Overall, the numbers deleting ‘Labour’ from that sentence were roughly equal to the number deleting ‘the Tories’. It was of course a constituency where Labour and Tory supporters were fairly evenly balanced – as the eventual result showed. I can imagine that the balance would be significantly more one-sided in the many constituencies in Wales where Labour have a large amount of traditional support and the Tories are close to non-existent.
I can understand, therefore, why Helen Mary would feel that, had Plaid ruled out any alliance with the Tories, she would still be AM. Where a majority is as wafer-thin as that gained by Labour in Llanelli, a single factor such as that might well have made the difference. But I’m not convinced that it is thus in the interests of either Plaid or Wales to respond to the 2011 election by explicitly ruling out working with the Tories.
Certainly, if Plaid is going to rule it out, it’s better to do it well in advance of any future election than to do it after the polls closed as happened earlier this month. I was not alone in my incredulity at that one. There is, though, a wider question about why the party would want to rule it out, and it comes right back to my questioning of what Plaid is trying to achieve.
If a national party’s main objective is to bring about self-government for Wales, and to take whatever opportunities that arise in the interim to move towards that, then it must surely be prepared to work with whichever party is most willing to facilitate the next step. Now, it might be argued that the Tories are unlikely to be that party; that would be a valid and very pragmatic reason for ruling out working with them at a given point in time, but not necessarily for ever.
For instance, if the Tories were to talk about moving to a formal federal set-up (David Melding has already got to that point, and it’s entirely conceivable that Cameron will get there at some stage as he tries to deal with both a referendum on Scottish Independence and a demand for ‘English votes on English issues’ from within his own ranks), then would a nationalist party really want to rule out working with them to achieve that, and argue that it should instead only work with a Labour Party which puts forward a much more limited programme of change?
Alternatively, it might be argued that Plaid has a strong commitment to decentralised socialism and cannot therefore ever work with a right wing centralist party like the Tories.
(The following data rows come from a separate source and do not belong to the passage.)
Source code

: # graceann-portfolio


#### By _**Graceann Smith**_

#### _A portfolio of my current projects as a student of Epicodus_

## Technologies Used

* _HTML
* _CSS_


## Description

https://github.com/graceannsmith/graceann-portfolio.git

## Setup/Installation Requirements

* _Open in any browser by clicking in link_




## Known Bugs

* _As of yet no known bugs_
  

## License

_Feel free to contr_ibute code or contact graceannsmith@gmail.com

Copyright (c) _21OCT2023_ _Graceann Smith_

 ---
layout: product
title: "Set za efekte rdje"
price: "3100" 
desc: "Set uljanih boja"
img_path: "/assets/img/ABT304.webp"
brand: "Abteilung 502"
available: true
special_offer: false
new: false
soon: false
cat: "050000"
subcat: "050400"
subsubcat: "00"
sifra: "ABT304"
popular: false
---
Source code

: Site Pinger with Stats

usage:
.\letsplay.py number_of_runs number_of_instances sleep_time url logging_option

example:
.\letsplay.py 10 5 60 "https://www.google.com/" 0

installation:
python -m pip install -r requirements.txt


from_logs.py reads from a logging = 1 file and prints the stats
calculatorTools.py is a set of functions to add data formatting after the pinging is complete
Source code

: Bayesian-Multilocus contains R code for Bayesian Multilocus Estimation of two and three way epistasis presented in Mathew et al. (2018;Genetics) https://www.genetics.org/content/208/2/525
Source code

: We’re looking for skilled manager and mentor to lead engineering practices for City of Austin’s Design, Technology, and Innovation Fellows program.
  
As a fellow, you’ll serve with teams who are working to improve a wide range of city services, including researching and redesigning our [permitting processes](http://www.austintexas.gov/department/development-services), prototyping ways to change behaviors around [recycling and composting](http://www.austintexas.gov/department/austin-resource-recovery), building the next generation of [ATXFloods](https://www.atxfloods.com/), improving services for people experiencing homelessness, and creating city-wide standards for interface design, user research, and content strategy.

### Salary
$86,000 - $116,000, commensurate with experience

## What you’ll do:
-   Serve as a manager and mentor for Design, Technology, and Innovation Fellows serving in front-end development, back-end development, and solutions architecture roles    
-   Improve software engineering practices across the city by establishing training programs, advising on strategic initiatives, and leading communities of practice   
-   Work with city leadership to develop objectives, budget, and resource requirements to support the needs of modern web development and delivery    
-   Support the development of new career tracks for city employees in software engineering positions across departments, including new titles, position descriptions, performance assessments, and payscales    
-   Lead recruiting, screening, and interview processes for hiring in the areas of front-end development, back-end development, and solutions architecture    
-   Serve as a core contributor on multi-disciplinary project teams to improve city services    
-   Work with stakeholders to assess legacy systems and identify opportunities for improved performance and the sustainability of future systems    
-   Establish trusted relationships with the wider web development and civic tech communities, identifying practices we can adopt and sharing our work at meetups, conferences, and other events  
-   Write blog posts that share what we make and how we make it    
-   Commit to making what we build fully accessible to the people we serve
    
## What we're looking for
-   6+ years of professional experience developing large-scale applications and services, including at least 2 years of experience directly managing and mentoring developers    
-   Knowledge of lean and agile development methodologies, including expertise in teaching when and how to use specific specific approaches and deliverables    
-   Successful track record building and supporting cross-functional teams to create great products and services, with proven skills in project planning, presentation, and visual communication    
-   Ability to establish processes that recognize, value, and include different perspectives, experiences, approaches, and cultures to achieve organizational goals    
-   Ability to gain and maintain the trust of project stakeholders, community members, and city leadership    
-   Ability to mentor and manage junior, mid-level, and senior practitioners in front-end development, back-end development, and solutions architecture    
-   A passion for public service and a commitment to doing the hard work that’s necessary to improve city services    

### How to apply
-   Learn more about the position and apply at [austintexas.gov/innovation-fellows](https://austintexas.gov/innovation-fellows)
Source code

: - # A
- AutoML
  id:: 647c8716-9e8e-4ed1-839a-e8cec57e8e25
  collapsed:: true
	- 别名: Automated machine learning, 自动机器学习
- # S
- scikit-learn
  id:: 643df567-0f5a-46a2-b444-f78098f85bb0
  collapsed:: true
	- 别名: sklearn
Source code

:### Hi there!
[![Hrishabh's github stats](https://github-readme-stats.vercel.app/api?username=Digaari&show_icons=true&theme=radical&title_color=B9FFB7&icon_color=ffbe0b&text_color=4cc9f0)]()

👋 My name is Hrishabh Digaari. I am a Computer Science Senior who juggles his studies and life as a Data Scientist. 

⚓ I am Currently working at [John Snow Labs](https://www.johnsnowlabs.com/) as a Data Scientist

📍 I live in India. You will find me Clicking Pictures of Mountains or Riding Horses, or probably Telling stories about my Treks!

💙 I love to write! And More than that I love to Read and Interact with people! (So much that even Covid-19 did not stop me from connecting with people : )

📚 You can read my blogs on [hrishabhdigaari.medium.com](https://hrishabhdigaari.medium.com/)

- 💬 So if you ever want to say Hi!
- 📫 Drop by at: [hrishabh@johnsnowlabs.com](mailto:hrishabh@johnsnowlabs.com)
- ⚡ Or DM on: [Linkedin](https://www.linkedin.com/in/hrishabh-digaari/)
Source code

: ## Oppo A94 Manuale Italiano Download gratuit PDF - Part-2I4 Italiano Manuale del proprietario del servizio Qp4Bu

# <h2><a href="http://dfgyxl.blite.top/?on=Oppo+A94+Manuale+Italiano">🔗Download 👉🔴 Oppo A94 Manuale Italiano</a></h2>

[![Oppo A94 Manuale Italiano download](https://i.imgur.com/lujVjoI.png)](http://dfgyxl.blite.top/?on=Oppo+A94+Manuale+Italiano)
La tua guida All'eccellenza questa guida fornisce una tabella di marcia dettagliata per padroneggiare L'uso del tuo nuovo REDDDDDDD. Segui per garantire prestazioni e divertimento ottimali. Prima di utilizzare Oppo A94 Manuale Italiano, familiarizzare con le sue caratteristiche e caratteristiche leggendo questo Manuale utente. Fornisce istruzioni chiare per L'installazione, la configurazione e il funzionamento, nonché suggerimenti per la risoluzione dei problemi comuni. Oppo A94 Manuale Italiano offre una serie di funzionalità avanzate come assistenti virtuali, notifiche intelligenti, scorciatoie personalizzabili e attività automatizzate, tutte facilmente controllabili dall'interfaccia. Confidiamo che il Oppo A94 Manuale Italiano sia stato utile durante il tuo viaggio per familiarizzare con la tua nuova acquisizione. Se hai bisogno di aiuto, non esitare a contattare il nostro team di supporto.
That’s a valid line, as far as it goes; but what then is the distinguishing feature between say Blair’s Labour and Cameron’s Tories which makes one acceptable and the other not? On a rational basis, it’s hard to see one – and this was one of the issues where Plaid really struggled to demonstrate a clear narrative during the recent election and in the immediate aftermath. Were they saying ‘Labour-Tory, all the same’, or were they saying ‘Tories are savage reactionaries and Labour are part of a progressive consensus’? At times they appeared to be saying both, but they cannot both be true.
The third possible reason for ruling out ever working with the Tories is the hard-nosed electoral one. There are many in Wales who do not simply dislike the Tories; there is a degree of hatred which is visceral. It tends to be almost inherited rather than based on a reasoned analysis of the two parties’ respective policies. Labour do everything in their power to keep the attitude alive and strong; it is in their own electoral interest to do so.
As long as it is thus, it might well be in the short-term electoral interests of Plaid to ‘go with the flow’ and simply rule out working with the Tories. But there is a need to recognise that the main beneficiary of an approach which reinforces Labour’s narrative about the differences between themselves and the Tories will be Labour.
There is a phrase much-loved by consultants to describe the way in which many organisations work – ‘Ready, Fire, Aim’. But, generally speaking, organisations achieve more if they aim before firing.